What is a self-harm person's favorite game?
Fruit Ninja.
Your hairline is more bent than your gender.
Australian says to American: why do you have such bad gun laws?
American: Self defense.
Australian: Self defense against 50 innocent children?
The school shooter points the gun at the emo kid. While the shooter tries to shoot him, the emo kid dodges the bullets like in the Matrix and takes the gun away from the shooter and shoots himself.
Officer, I drop-kicked that child in self-defense!
You gotta believe me!
Is a selfie of an orphan a self-portrait or family photo?
Why don’t emo girls go to self checkout?
Because every time they scan, it scans twice.
What do you say when an emo cuts themself?
"Like your cut, G."
Who am I?
Yo momma so fat, when she pulled out the chair, it screamed and broke itself.
Why do self-harmers "draw" on their arms?
Because everything they do is in vein.
Punchline: "Vain" sounds similar to "Vein".
My best friend looked at my arms and said, "Stop, sh*t, it's bad," then turns right around and says, "You look like a tiger."

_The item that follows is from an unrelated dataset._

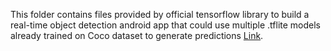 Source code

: This folder contains files provided by official tensorflow library to build a real-time object detection android app that could use multiple .tflite models already trained on Coco dataset to generate predictions [Link](https://github.com/tensorflow/examples/tree/master/lite/examples/object_detection/android).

So from here on out I am now Finn, the self-harming tiger.
I used to be a man trapped in a woman’s body. But then I was born.
What happened when the emo went through the self-checkout?
Two beeps went off.
When I self-harmed one day, my mother told me that it cut her deep. We both found that very amusing.
Why should you be friends with emos? Because you get to scan their bar code for 20% off, and when it expires, they get rid of themselves.
I hated getting bullied in school because I could never stand up for myself.